(Saved entries)
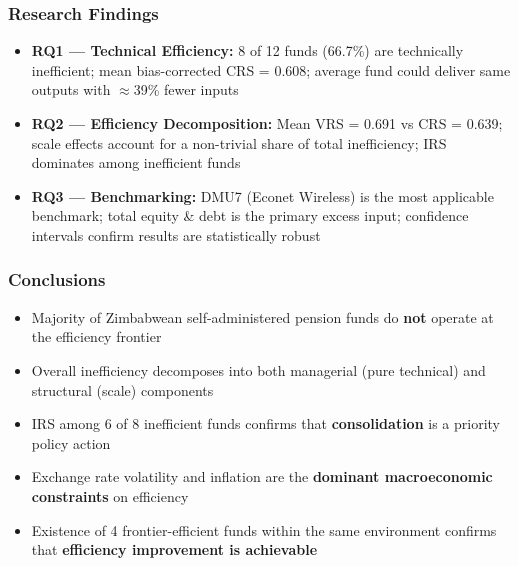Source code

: \documentclass{beamer}
\begin{document}

\begin{frame}
    \frametitle{Research Findings}
    \begin{itemize}
        \item \textbf{RQ1 --- Technical Efficiency:} 8 of 12 funds (66.7\%) are technically inefficient; mean bias-corrected CRS = 0.608; average fund could deliver same outputs with $\approx$39\% fewer inputs
        \item \textbf{RQ2 --- Efficiency Decomposition:} Mean VRS = 0.691 vs CRS = 0.639; scale effects account for a non-trivial share of total inefficiency; IRS dominates among inefficient funds
        \item \textbf{RQ3 --- Benchmarking:} DMU7 (Econet Wireless) is the most applicable benchmark; total equity \& debt is the primary excess input; confidence intervals confirm results are statistically robust
    \end{itemize}
\end{frame}

\begin{frame}
    \frametitle{Conclusions}
    \begin{itemize}
        \item Majority of Zimbabwean self-administered pension funds do \textbf{not} operate at the efficiency frontier
        \item Overall inefficiency decomposes into both managerial (pure technical) and structural (scale) components
        \item IRS among 6 of 8 inefficient funds confirms that \textbf{consolidation} is a priority policy action
        \item Exchange rate volatility and inflation are the \textbf{dominant macroeconomic constraints} on efficiency
        \item Existence of 4 frontier-efficient funds within the same environment confirms that \textbf{efficiency improvement is achievable}
    \end{itemize}
\end{frame}
\end{document}
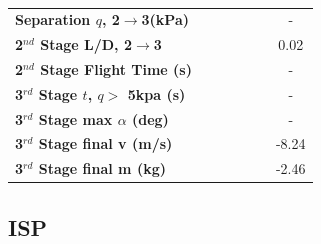 \begin{table}[ht!]
\begin{tabular}{l c c c c c c}
	\textbf{Separation $q$, 2$\rightarrow$3(kPa)}
	& \secondthirdSeparationqCdNinetyNoReturn
	& \secondthirdSeparationqCdNinetyFiveNoReturn
	& \secondthirdSeparationqCdStandardNoReturn
	& \secondthirdSeparationqCdOneHundredFiveNoReturn
	& \secondthirdSeparationqCdOneHundredTenNoReturn
	& -
	\\
	\textbf{2$^{nd}$ Stage L/D, 2$\rightarrow$3}
	& \secondthirdSeparationLDCdNinetyNoReturn
	& \secondthirdSeparationLDCdNinetyFiveNoReturn
	& \secondthirdSeparationLDCdStandardNoReturn
	& \secondthirdSeparationLDCdOneHundredFiveNoReturn
	& \secondthirdSeparationLDCdOneHundredTenNoReturn
	&0.02
	\\
	\textbf{2$^{nd}$ Stage Flight Time (s)}
	& \secondFlightTimeCdNinetyNoReturn
	& \secondFlightTimeCdNinetyFiveNoReturn
	& \secondFlightTimeCdStandardNoReturn
	& \secondFlightTimeCdOneHundredFiveNoReturn
	& \secondFlightTimeCdOneHundredTenNoReturn
	& -
	\\
	\textbf{3$^{rd}$ Stage $t$, $q >$ 5kpa (s)}
	& \thirdqOverFiveCdNinetyNoReturn
	& \thirdqOverFiveCdNinetyFiveNoReturn
	& \thirdqOverFiveCdStandardNoReturn
	& \thirdqOverFiveCdOneHundredFiveNoReturn
	& \thirdqOverFiveCdOneHundredTenNoReturn
	& -
	\\
	\textbf{3$^{rd}$ Stage max $\alpha$ (deg)}
	& \thirdmaxAoACdNinetyNoReturn
	& \thirdmaxAoACdNinetyFiveNoReturn
	& \thirdmaxAoACdStandardNoReturn
	& \thirdmaxAoACdOneHundredFiveNoReturn
	& \thirdmaxAoACdOneHundredTenNoReturn
	& -
	\\
	\textbf{3$^{rd}$ Stage final v (m/s)}
	& \thirdcircvCdNinetyNoReturn
	& \thirdcircvCdNinetyFiveNoReturn
	& \thirdcircvCdStandardNoReturn
	& \thirdcircvCdOneHundredFiveNoReturn
	& \thirdcircvCdOneHundredTenNoReturn
	&-8.24
	\\
	\textbf{3$^{rd}$ Stage final m (kg)}
	& \thirdcircmCdNinetyNoReturn
	& \thirdcircmCdNinetyFiveNoReturn
	& \thirdcircmCdStandardNoReturn
	& \thirdcircmCdOneHundredFiveNoReturn
	& \thirdcircmCdOneHundredTenNoReturn
	&-2.46
	\\
	\hline 
\end{tabular} 
\caption{}
\label{tab:DragVariationNoReturn}
\end{table}

\subsection{ISP}

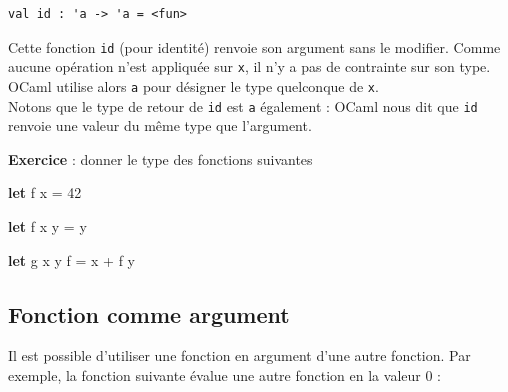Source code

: \documentclass[11pt]{article}
\makeatletter
\newenvironment{Shaded}{}{}
\newcommand{\KeywordTok}[1]{\textcolor[rgb]{0.00,0.44,0.13}{\textbf{{#1}}}}
\newcommand{\DecValTok}[1]{\textcolor[rgb]{0.25,0.63,0.44}{{#1}}}
\newcommand{\NormalTok}[1]{{#1}}
\newcommand{\boxspacing}{\kern\kvtcb@left@rule\kern\kvtcb@boxsep}
\newcommand{\prompt}[4]{
        {\ttfamily\llap{{\color{#2}[#3]:\hspace{3pt}#4}}\vspace{-\baselineskip}}
    }
\makeatother
\begin{document}
            \begin{tcolorbox}[breakable, size=fbox, boxrule=.5pt, pad at break*=1mm, opacityfill=0]
\prompt{Out}{outcolor}{20}{\boxspacing}
\begin{Verbatim}[commandchars=\\\{\}]
val id : 'a -> 'a = <fun>

\end{Verbatim}
\end{tcolorbox}
        
    Cette fonction \texttt{id} (pour identité) renvoie son argument sans le
modifier. Comme aucune opération n'est appliquée sur \texttt{x}, il n'y
a pas de contrainte sur son type. OCaml utilise alors
\texttt{\textquotesingle{}a} pour désigner le type quelconque de
\texttt{x}.\\
Notons que le type de retour de \texttt{id} est
\texttt{\textquotesingle{}a} également : OCaml nous dit que \texttt{id}
renvoie une valeur du même type que l'argument.

    \textbf{Exercice} : donner le type des fonctions suivantes

\begin{Shaded}
\begin{Highlighting}[]
 \KeywordTok{let}\NormalTok{ f x = }\DecValTok{42}
\end{Highlighting}
\end{Shaded}

\begin{Shaded}
\begin{Highlighting}[]
 \KeywordTok{let}\NormalTok{ f x y = y}
\end{Highlighting}
\end{Shaded}

\begin{Shaded}
\begin{Highlighting}[]
 \KeywordTok{let}\NormalTok{ g x y f = x + f y}
\end{Highlighting}
\end{Shaded}

    \hypertarget{fonction-comme-argument}{%
\subsection{Fonction comme argument}\label{fonction-comme-argument}}

Il est possible d'utiliser une fonction en argument d'une autre
fonction. Par exemple, la fonction suivante évalue une autre fonction en
la valeur 0 :
\end{document}
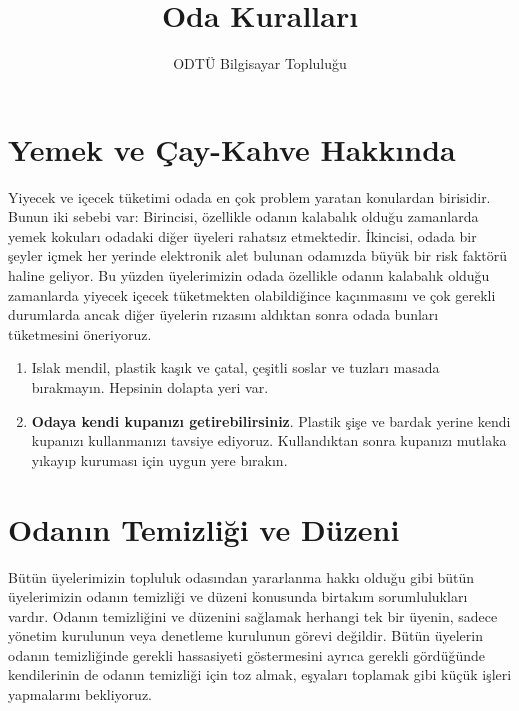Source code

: \documentclass{article}
\title{Oda Kuralları}
\author{ODTÜ Bilgisayar Topluluğu}
\begin{document}
\maketitle

\section{Yemek ve Çay-Kahve Hakkında}

Yiyecek ve içecek tüketimi odada en çok problem yaratan konulardan birisidir. Bunun iki sebebi var: Birincisi, özellikle odanın kalabalık olduğu zamanlarda yemek kokuları odadaki diğer üyeleri rahatsız etmektedir. İkincisi, odada bir şeyler içmek her yerinde elektronik alet bulunan odamızda büyük bir risk faktörü haline geliyor. Bu yüzden üyelerimizin odada özellikle odanın kalabalık olduğu zamanlarda yiyecek içecek tüketmekten olabildiğince kaçınmasını ve çok gerekli durumlarda ancak diğer üyelerin rızasını aldıktan sonra odada bunları tüketmesini öneriyoruz.

\begin{enumerate}
	\item Islak mendil, plastik kaşık ve çatal, çeşitli soslar ve tuzları masada bırakmayın. Hepsinin dolapta yeri var. 
	\item \textbf{Odaya kendi kupanızı getirebilirsiniz}. Plastik şişe ve bardak yerine kendi kupanızı kullanmanızı tavsiye ediyoruz. Kullandıktan sonra kupanızı mutlaka yıkayıp kuruması için uygun yere bırakın.
\end{enumerate}

\section{Odanın Temizliği ve Düzeni}

Bütün üyelerimizin topluluk odasından yararlanma hakkı olduğu gibi bütün üyelerimizin odanın temizliği ve düzeni konusunda birtakım sorumlulukları vardır. Odanın temizliğini ve düzenini sağlamak herhangi tek bir üyenin, sadece yönetim kurulunun veya denetleme kurulunun görevi değildir. Bütün üyelerin odanın temizliğinde gerekli hassasiyeti göstermesini ayrıca gerekli gördüğünde kendilerinin de odanın temizliği için toz almak, eşyaları toplamak gibi küçük işleri yapmalarını bekliyoruz.
\end{document}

WORK TO BE COMPLETED: Verbatim copy, pictures excluded: output the lines from the first line of the records above through the line containing "among inefficient funds".

WORKED SOLUTION:
Source code

: \documentclass{beamer}
\begin{document}

\begin{frame}
    \frametitle{Research Findings}
    \begin{itemize}
        \item \textbf{RQ1 --- Technical Efficiency:} 8 of 12 funds (66.7\%) are technically inefficient; mean bias-corrected CRS = 0.608; average fund could deliver same outputs with $\approx$39\% fewer inputs
        \item \textbf{RQ2 --- Efficiency Decomposition:} Mean VRS = 0.691 vs CRS = 0.639; scale effects account for a non-trivial share of total inefficiency; IRS dominates among inefficient funds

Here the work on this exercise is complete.